Characteristics of equipartition for RNA structure

Background

With the continuous discovery of novel RNA molecules with key cellular functions and of novel pathways and interaction networks, the need for structural information of RNA is still increasing. In order to predict structure of long RNA and understand its natural folding mechanism, exploring the characteristic of RNA structure is an important issue.

Methods

The real RNA secondary structures of all 480 sequences from the database of RNA strand, validated by nuclear magnetic resonance or x-ray are selected. For one sequence with multiple domains, the length ratios of these domains to the sequence are computed. For one sequence with one domain and multiple sub-domains, the length ratios of these sub-domains to the domain are computed. Then the ratios are compared and analyzed to seek the partition characteristic of domains and subdomains.

Results

For most RNAs, the length ratios of multiple domains to its sequence are close to equal, and those of sub-domains to its domain are also nearly identical. Most RNAs with multiple domains have two domains, so the length ratios of the domains to its sequence are close to 0.5. For sequence with one domain and no sub-domain or one sub-domain, the centre of domain and sub-domain is close to that of the sequence.

Conclusions

A novel finding is given that RNA folding accords with the characteristic of equipartition based on statistical analysis. The characteristic reflects the folding rules of RNA from a new angle, which maybe more close to natural folding.

RNAs are versatile molecules. To understand fully the various functions of RNAs, we need to first understand their structures [1]. Experimental test of RNA tertiary structure is too expensive and time consuming to meet practical need, so predicting RNA structure by computer becomes a basic method and issue in computational biology [2].

RNA is folded as the process of transcription into RNA from DNA. In order to predict RNA structure, a case may be made that the natural folding process of RNA and the simulated folding of RNA using an evolutionary algorithm, which includes intermediate folds, have much in common [3]. So exploring the characteristic of RNA structure is an important issue to understand its natural folding mechanism.

We compare the structures of the test set of all 480 sequences from RNA STRAND [4], validated by NMR or X-Ray, and give a novel finding that RNA folding accords with characteristic of equipartition based on statistical analysis on real RNA secondary structures.

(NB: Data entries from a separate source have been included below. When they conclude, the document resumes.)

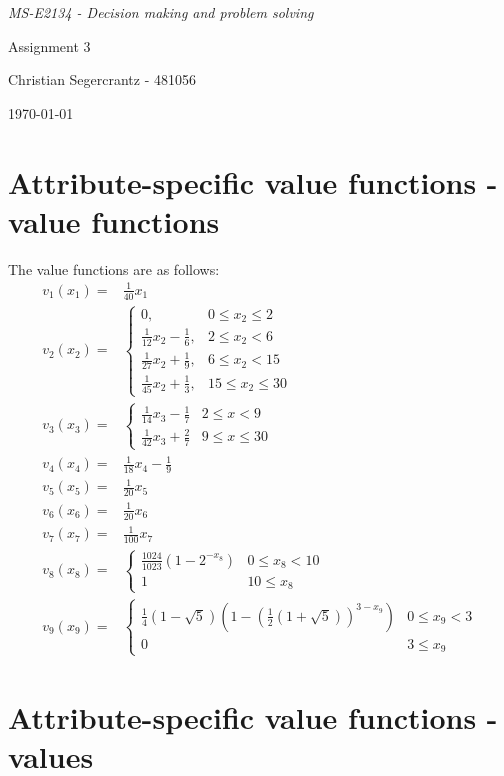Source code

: \documentclass{article}
\begin{document}
	\textit{MS-E2134 - Decision making and problem solving}
	\vfill
	{\centering \Huge Assignment 3 \par}
	\vfill
	Christian Segercrantz - 481056 \\
	\par \today
	\pagebreak
	\tableofcontents
	\pagebreak
\section{Attribute-specific value functions - value functions}
The value functions are as follows:
\begin{align}
	v_1(x_1) =& \frac{1}{40}x_1 \\
	v_2(x_2) =& 
		\begin{cases}
		 0,& 0 \leq x_2 \leq 2 \\
		 \frac{1}{12}x_2 -\frac{1}{6},& 2 \leq x_2 < 6 \\
		 \frac{1}{27}x_2 +\frac{1}{9},& 6 \leq x_2 < 15 \\
		 \frac{1}{45}x_2 +\frac{1}{3},& 15 \leq x_2 \leq 30
		\end{cases}\\
	v_3(x_3) =&
		\begin{cases}
			\frac{1}{14}x_3 - \frac{1}{7} & 2 \leq x <9\\
			\frac{1}{42}x_3 + \frac{2}{7} & 9 \leq x \leq 30
		\end{cases} \\
	v_4(x_4) =& \frac{1}{18}x_4 - \frac{1}{9}\\ 
	v_5(x_5) =& \frac{1}{20}x_5\\
	v_6(x_6) =& \frac{1}{20}x_6\\
	v_7(x_7) =& \frac{1}{100}x_7\\
	v_8(x_8) =& 
		\begin{cases}
			\frac{1024}{1023}\left(1-2^{-x_8}\right) & 0 \leq x_8 < 10 \\
			1 &  10 \leq x_8
		\end{cases} \\
	v_9(x_9) =&
		\begin{cases}
			 \frac{1}{4}(1-\sqrt{5})\left(1-\left(\frac{1}{2}\left(1+\sqrt{5}\right)\right)^{3-x_9}\right) & 0 \leq x_9 < 3 \\
			 0 & 3 \leq x_9
		\end{cases}
\end{align}
\section{Attribute-specific value functions - values}
\end{document}
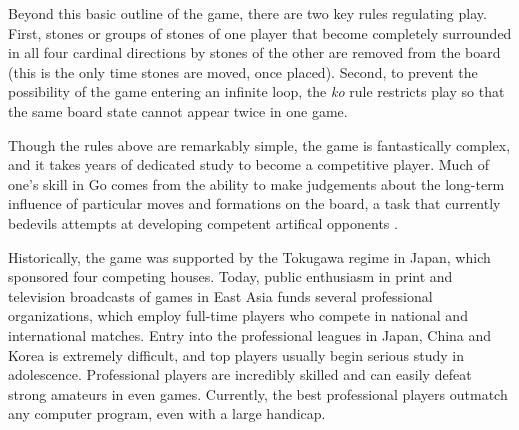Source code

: Beyond this basic outline of the game, there are two key rules regulating play.  First, stones or groups of stones of one player that become completely surrounded in all four cardinal directions by stones of the other are removed from the board (this is the only time stones are moved, once placed).  Second, to prevent the possibility of the game entering an infinite loop, the \textit{ko} rule restricts play so that the same board state cannot appear twice in one game.

Though the rules above are remarkably simple, the game is fantastically complex, and it takes years of dedicated study to become a competitive player.  Much of one's skill in Go comes from the ability to make judgements about the long-term influence of particular moves and formations on the board, a task that currently bedevils attempts at developing competent artifical opponents \citep{Rimmel2010}.

Historically, the game was supported by the Tokugawa regime in Japan, which sponsored four competing houses.  Today, public enthusiasm in print and television broadcasts of games in East Asia funds several professional organizations, which employ full-time players who compete in national and international matches.  Entry into the professional leagues in Japan, China and Korea is extremely difficult, and top players usually begin serious study in adolescence.  Professional players are incredibly skilled and can easily defeat strong amateurs in even games.  Currently, the best professional players outmatch any computer program, even with a large handicap.  


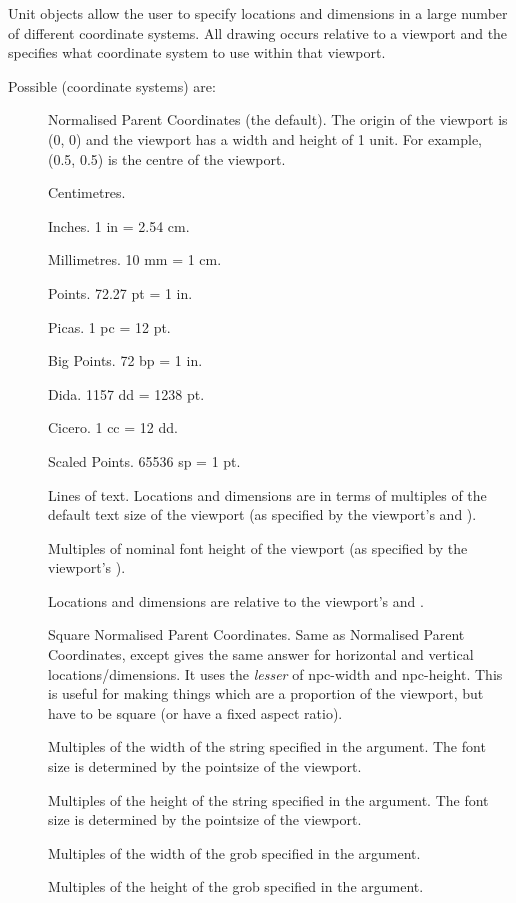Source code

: %
\begin{Details}\relax
Unit objects allow the user to specify locations and dimensions
in a large number of different coordinate systems.  All drawing
occurs relative to a viewport and the  specifies
what coordinate system to use within that viewport.

Possible  (coordinate systems) are:
\begin{description}

\item[] Normalised Parent Coordinates (the default).
The origin of the viewport is (0, 0) and the viewport has a width
and height of 1 unit.  For example, (0.5, 0.5) is the centre of
the viewport.
\item[] Centimetres.
\item[] Inches.  1 in = 2.54 cm.
\item[] Millimetres.  10 mm = 1 cm.
\item[] Points.  72.27 pt = 1 in.
\item[] Picas.  1 pc = 12 pt.
\item[] Big Points.  72 bp = 1 in.
\item[] Dida. 1157 dd = 1238 pt.
\item[] Cicero.  1 cc = 12 dd.
\item[] Scaled Points.  65536 sp = 1 pt.
\item[] Lines of text.  Locations and dimensions
are in terms of multiples of the default text size of the viewport
(as specified by the viewport's  and ).
\item[] Multiples of nominal font height of the
viewport (as specified by the viewport's ).
\item[] Locations and dimensions are relative to
the viewport's  and .
\item[] Square Normalised Parent Coordinates.
Same as Normalised Parent Coordinates, except gives the same answer for
horizontal and vertical locations/dimensions.  It uses the
\emph{lesser} of npc-width and npc-height.  This is useful for making
things which are a proportion of the viewport, but have to be square 
(or have a fixed aspect ratio).
\item[] Multiples of the width of the string
specified in the  argument.  The font size is
determined by the pointsize of the viewport.
\item[] Multiples of the height of the string
specified in the  argument.  The font size is
determined by the pointsize of the viewport.
\item[] Multiples of the width of the grob
specified in the  argument.
\item[] Multiples of the height of the grob
specified in the  argument.


\end{description}
\end{Details}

Let sequence s=s₁s₂...s _n be a single-stranded RNA molecule, where each base $s_i\in \left\{A,U,C,G\right\}$, 1 ≤ i ≤ n. The subsequence s _{i, j} = s _i s_i+1. . . s _j is a segment of s, 1 ≤ i ≤ j ≤ n.

If s _i and s _j are complementary bases (A&U, C&G, U&G), then s _i and s _j may constitute a base pair (i, j). A secondary structure S on s is a set of base pairs S={(i, j)}, where $i,j\in \left\{1,2,\cdots ,n\right\}$, that satisfies the following conditions.

(No sharp turns.) The ends of each pair in S are separated by at least four intervening bases; that is, if $\left(i,j\right)\in S$, then i < j-3.

For any pair (i, j) in $S,\left(i,j\right)\in \left\{\left(A,U\right),\left(C,G\right),\left(U,G\right),\left(U,A\right),\left(G,C\right),\left(G,U\right)\right\}$.

S is a matching: no base appears in more than one pair.

(The non-crossing condition.) If (i, j) and (k, l) are two pairs in S, then they are compatible, that is, they are juxtaposed (e.g. i <j < k <l) or nested (e.g. i <k <l <j).

If (i, j) and $\left(i+1,j-1\right)\in S$, base pairs (i, j) and (i+1, j-1) constitute stack (i, i+1: j-1, j), and m(≥1) consecutive stacks form the helix (i, i+m: j-m, j) with the length of m+1.

If base pairs (i, j) and (k, l) are incompatible, they form a pseudoknot (e.g. i < k < j < l). More complex pseudoknots may occur if three or more base pairs cross each other.

In the past domains have been described as units of: compact three-dimensional structure, folding, function and evolution [5]. A domain is a conserved part of a given sequence and structure that exists independently of the rest of the chain, and often can be independently stable and folded. The majority of domains have less than 200 residues with an average of approximately 100 residues [6].

A domain D(i', j') consists of all (i', j') that satisfy, (i', j') ∈ D(i, j) then i < i' < j' < j. Each base pair and each helix is placed uniquely in one domain [7].

A domain is closed by a helix or pseudoknot, as Figure 1. One sub-domain is an independently stable part of one domain. If the closed helix or pseudoknot of one domain is deleted, its sub-domain will become domain.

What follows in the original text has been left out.